The current limit is 1 percent, and in order to meet the current requirement, carriers burn low sulfur intermediate or heavy fuel oil (IFO/HFO). These bunkers are created by blending higher sulfur IFO or HFO with lower sulfur IFO or marine gas oil (MGO). Currently, the price differential between low sulfur IFO/HFO and high sulfur HFO is $57 per metric ton in Rotterdam and $90 per metric ton in Singapore.
With HFO prices at $581 and $588 per metric ton in Rotterdam and Singapore, respectively, the current ECA “tax” amounts to 10 percent per metric ton of fuel burned in the European trades and 15 percent for Asian trades.
Come January, the most likely track that carriers will take to meet the new, lower sulfur requirement will be to burn MGO in the ECA. Over the longer term, exhaust scrubbers may be installed, or engines converted to run LNG.
Under today’s prices, the ECA tax associated with burning MGO in the European trades would be $405 per metric ton, and in the Asian trades it would be $366 per metric ton. Thus, if prices remain unchanged, the fuel burned in ECA will be between 162 percent and 170 percent more costly per ton than fuel burned in the open ocean.
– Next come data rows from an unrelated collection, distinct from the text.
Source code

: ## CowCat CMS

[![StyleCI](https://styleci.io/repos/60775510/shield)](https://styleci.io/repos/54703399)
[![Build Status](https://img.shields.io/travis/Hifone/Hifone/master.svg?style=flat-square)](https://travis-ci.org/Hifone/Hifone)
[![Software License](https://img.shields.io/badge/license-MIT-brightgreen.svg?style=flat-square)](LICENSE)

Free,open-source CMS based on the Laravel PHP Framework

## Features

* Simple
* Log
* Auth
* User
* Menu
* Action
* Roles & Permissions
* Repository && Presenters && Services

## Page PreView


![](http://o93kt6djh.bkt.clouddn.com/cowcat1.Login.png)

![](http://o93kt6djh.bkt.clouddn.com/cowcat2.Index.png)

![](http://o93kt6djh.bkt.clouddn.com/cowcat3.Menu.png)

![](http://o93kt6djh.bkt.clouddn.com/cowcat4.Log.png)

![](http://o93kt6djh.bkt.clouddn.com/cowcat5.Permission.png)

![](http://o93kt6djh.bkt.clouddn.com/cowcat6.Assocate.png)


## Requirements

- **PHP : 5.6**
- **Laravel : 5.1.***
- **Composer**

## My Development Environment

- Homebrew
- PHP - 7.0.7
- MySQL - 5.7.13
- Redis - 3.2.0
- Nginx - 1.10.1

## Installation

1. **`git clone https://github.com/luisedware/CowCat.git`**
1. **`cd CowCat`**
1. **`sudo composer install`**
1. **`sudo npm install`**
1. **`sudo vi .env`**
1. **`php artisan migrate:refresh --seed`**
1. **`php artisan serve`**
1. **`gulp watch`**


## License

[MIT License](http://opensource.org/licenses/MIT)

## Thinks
Of course, the fuel burned in the ECA relative to fuel burned on the open ocean depends on which ports are called and the specifics of the route used. In order to put a concrete number on how we might expect carriers’ fuel costs to change as a consequence of the lower sulfur regulations coming into force in January, we modeled two liner services, the Atlantic Express (ATX), which serves the European trade, and the Super Shuttle Express (SSX), which serves the Asia trade.
Whereas only one of the six ports connected by the SSX service (LA/Long Beach) is located in an ECA, all seven of the ATX ports of call are located in an ECA. Moreover, the voyage across the open waters of the Pacific is approximately twice that of the Atlantic.
While both the ATX and SSX services, which are representative of the European and Asian trades more generally, will be negatively impacted by the impending sulfur limit reduction, the fuel costs for the ATX will be impacted to a far greater degree.
Operating in an ECA 35 percent of the time, fuel costs associated with operating the ATX will increase by 23 percent as a consequence of shifting from low sulfur HFO/IFO to MGO. By contrast, the vessels in the SSX spend only 8 percent of the time steaming in an ECA, and fuel costs will increase by 6 percent.
Whether through a general rate increase, an Annex VI fuel surcharge, a bunker adjustment factor increase, or through some other means, these higher fuel costs will be passed on to shippers, and that is something to keep in mind as supply chain decisions are made in the months to come.